(TASK DATA)

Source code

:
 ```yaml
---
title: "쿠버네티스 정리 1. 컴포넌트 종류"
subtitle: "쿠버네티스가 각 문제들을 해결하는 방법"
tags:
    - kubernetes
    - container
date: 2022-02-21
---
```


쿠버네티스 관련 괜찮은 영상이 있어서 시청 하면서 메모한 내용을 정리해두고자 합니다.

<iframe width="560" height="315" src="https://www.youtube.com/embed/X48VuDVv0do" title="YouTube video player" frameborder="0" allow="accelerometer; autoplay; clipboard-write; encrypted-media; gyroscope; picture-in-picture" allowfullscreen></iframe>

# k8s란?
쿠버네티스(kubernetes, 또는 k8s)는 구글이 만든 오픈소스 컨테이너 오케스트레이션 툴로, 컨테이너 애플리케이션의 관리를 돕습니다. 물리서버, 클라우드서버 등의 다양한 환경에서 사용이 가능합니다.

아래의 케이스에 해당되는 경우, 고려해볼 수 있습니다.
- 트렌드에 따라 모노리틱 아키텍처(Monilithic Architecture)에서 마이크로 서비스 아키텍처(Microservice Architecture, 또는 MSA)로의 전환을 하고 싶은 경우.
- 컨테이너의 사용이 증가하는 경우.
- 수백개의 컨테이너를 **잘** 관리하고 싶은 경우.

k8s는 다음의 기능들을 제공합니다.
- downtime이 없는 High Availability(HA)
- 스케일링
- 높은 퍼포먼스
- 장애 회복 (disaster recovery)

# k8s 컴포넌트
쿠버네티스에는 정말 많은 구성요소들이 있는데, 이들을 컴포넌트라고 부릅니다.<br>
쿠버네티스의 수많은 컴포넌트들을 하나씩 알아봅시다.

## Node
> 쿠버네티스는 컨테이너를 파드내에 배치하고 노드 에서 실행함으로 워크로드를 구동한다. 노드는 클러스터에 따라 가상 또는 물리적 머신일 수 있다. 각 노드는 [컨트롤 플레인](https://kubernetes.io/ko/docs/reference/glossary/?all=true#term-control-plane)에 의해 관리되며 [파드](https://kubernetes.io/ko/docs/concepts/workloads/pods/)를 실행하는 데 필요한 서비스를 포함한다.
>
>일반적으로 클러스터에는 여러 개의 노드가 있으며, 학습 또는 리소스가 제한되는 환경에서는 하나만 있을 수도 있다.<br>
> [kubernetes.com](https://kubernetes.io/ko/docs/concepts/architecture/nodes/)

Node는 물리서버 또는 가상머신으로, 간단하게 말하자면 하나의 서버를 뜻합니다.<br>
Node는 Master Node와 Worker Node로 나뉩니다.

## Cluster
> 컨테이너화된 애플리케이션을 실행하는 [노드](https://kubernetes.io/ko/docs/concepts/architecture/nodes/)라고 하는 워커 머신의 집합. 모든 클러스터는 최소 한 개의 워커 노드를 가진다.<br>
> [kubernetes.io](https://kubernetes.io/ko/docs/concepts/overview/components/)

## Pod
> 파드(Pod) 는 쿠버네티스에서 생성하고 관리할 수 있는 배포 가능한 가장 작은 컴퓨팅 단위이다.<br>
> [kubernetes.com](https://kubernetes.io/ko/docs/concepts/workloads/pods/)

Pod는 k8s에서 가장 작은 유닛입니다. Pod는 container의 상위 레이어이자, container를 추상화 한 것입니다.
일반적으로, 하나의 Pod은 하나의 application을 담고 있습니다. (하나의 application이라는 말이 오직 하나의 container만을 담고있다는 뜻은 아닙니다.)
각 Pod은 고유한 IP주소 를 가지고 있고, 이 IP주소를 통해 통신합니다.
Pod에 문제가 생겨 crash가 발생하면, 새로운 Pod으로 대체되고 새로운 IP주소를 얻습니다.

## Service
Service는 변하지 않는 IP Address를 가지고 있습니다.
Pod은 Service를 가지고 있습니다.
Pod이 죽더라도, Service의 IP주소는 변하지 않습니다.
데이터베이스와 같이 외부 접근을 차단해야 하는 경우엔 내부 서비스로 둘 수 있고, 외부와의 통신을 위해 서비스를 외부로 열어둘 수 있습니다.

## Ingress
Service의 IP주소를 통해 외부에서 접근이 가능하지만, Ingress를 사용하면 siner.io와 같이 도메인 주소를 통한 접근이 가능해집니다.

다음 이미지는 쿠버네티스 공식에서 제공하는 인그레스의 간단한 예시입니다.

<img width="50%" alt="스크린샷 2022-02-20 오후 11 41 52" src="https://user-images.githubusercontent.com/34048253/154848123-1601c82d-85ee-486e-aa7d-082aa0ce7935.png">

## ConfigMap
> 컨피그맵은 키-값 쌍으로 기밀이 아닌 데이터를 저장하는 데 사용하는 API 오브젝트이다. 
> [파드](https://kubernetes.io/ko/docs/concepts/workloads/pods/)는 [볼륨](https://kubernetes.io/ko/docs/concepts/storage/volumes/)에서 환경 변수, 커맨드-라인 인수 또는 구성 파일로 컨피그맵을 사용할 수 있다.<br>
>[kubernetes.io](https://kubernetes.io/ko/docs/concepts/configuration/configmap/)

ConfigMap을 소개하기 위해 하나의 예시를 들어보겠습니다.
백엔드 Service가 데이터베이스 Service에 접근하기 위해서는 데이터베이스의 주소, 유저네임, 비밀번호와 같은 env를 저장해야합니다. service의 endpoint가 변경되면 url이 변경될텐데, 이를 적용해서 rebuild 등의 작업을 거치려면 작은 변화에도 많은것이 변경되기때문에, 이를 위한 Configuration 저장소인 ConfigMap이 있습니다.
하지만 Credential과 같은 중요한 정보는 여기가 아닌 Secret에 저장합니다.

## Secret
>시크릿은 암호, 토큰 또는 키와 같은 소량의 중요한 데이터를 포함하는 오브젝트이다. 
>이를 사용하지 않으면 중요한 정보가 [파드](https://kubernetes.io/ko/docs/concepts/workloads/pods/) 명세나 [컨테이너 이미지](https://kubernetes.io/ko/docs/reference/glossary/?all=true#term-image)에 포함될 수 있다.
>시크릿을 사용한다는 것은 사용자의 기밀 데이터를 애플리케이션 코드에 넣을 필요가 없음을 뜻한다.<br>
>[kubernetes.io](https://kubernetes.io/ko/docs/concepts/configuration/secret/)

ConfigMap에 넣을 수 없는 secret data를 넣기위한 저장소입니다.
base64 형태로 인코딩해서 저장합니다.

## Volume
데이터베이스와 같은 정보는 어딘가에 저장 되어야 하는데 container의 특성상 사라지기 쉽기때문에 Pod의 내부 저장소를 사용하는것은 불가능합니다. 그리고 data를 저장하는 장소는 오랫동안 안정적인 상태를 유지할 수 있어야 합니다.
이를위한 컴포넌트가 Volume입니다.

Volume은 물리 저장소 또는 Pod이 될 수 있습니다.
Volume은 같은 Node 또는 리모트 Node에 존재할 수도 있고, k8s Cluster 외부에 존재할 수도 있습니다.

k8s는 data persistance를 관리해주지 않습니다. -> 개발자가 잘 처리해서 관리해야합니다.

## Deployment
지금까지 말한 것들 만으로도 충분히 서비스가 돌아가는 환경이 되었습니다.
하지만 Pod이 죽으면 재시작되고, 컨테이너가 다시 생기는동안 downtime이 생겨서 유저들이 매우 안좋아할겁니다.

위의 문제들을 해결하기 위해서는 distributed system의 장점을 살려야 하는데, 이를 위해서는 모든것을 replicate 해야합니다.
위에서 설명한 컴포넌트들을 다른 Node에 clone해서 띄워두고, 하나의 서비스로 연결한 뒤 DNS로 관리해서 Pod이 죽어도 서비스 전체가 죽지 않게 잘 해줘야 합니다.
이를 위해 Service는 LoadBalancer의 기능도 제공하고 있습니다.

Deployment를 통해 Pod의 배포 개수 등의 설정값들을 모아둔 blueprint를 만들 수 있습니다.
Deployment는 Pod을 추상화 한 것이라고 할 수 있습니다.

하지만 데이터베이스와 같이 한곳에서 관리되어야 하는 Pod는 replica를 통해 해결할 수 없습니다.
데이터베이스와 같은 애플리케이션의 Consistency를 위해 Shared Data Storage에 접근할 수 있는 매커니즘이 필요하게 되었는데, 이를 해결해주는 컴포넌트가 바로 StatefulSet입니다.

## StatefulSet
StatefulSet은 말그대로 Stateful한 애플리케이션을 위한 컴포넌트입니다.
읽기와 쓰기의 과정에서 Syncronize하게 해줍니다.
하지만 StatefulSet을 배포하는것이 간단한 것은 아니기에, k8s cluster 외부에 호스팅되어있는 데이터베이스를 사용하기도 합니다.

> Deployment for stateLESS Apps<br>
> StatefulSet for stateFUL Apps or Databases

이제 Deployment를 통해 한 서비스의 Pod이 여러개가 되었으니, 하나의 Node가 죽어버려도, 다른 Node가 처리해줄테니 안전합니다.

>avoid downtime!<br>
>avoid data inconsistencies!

(End TASK DATA)
(TASK DATA)

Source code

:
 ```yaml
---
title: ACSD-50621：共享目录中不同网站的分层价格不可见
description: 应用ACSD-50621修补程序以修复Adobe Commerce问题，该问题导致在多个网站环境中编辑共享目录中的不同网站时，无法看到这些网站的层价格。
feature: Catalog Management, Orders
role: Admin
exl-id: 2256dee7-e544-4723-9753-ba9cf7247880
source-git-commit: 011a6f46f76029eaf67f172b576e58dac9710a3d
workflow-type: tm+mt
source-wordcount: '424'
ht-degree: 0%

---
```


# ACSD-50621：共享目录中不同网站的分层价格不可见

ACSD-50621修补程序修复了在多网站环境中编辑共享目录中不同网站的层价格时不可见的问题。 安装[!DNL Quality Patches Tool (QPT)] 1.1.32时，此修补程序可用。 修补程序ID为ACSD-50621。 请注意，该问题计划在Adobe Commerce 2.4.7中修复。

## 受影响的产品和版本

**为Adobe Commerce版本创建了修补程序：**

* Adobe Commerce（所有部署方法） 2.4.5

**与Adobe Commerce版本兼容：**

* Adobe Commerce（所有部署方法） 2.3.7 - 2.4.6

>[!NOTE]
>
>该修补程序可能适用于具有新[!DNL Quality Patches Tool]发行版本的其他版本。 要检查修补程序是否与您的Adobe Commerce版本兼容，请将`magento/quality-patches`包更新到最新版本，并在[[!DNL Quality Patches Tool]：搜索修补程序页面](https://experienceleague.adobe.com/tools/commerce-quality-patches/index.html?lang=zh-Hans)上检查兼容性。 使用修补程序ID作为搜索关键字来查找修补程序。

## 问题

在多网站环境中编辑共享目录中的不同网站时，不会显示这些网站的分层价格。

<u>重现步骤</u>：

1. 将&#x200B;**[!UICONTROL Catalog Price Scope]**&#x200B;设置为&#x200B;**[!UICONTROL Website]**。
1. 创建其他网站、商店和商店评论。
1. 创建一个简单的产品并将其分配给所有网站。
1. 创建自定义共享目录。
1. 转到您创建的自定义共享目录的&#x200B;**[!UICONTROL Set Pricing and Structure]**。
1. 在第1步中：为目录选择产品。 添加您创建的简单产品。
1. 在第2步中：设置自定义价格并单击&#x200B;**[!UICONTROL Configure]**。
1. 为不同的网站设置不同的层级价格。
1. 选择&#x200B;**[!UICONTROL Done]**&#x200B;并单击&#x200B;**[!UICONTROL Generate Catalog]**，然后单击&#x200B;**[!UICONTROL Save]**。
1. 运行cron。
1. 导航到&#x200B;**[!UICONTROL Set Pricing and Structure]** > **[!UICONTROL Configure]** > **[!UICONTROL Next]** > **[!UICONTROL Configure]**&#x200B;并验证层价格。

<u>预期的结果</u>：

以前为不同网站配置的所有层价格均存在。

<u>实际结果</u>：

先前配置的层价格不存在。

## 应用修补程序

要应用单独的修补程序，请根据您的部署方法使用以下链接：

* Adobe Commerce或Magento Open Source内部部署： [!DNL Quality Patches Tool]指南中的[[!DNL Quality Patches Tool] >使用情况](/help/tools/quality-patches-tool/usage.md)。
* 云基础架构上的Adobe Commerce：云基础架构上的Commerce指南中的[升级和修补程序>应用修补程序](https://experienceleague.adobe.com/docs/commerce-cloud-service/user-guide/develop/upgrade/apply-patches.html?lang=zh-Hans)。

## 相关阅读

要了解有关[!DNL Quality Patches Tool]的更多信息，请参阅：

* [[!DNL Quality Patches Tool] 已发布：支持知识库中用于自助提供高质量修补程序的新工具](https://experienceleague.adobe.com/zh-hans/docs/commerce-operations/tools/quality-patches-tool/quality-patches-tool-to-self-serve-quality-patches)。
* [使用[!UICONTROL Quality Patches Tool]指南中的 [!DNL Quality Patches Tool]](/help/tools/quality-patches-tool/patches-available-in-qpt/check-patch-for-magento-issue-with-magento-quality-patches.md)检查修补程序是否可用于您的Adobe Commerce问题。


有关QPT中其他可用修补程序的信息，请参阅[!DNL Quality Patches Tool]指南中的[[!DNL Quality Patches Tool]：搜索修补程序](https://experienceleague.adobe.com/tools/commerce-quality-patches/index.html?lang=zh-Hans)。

(End TASK DATA)
(TASK DATA)

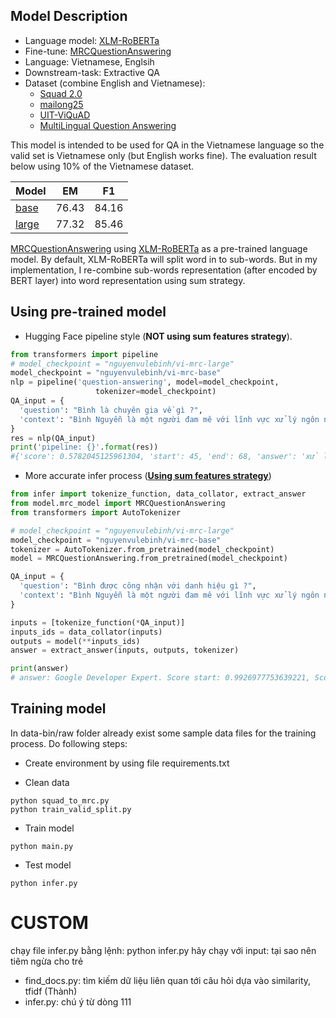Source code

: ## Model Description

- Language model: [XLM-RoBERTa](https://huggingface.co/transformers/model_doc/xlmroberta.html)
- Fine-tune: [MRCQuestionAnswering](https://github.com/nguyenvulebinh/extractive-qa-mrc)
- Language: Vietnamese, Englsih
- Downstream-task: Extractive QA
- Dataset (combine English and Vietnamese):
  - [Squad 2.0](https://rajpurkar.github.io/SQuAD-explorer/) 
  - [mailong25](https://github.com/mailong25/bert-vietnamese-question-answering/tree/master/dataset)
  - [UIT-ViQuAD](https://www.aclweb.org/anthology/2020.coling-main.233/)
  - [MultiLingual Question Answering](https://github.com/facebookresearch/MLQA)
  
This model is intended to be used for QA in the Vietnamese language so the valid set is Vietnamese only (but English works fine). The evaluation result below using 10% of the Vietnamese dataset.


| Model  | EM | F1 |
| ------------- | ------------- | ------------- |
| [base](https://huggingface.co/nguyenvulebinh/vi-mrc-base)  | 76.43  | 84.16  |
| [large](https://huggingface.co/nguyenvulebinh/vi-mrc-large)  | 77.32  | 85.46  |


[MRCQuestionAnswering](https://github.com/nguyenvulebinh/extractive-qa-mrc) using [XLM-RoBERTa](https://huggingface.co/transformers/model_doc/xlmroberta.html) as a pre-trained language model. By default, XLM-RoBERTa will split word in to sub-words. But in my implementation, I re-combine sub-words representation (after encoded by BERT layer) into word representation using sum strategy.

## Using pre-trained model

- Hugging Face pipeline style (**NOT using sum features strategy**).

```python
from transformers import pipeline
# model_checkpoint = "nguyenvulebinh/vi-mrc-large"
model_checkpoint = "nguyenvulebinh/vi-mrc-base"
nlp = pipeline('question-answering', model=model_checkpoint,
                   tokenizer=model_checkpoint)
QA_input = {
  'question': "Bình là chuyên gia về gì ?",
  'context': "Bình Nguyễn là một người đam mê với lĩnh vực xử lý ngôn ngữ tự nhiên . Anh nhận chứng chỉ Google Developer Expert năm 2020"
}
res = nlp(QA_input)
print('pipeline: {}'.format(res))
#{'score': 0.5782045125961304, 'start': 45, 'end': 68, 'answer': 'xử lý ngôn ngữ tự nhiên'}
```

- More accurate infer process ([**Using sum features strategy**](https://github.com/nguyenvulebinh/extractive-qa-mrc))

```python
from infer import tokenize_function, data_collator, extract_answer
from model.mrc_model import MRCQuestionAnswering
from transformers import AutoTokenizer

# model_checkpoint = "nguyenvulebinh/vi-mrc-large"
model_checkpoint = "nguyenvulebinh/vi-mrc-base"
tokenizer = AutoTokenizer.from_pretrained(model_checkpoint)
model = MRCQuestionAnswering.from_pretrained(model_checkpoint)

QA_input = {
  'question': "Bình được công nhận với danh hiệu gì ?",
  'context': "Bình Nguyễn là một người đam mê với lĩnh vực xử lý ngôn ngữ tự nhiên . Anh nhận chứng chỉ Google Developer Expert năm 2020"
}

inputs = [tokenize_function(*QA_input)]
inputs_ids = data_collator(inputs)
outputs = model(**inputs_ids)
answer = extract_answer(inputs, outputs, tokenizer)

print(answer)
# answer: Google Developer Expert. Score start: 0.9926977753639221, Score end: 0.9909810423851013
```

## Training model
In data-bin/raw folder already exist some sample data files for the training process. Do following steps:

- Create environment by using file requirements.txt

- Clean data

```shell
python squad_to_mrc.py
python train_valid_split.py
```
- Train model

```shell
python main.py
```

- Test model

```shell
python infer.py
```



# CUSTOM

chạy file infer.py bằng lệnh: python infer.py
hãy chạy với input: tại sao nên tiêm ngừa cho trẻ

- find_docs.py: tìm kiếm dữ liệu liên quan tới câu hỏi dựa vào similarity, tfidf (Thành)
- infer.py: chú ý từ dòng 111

(End TASK DATA)

# [DESCRIPTION OF THE TASK]
Using the entries above, tally every line that holds the word "저장하는". Answer with that number only.

# [OUTPUT]
2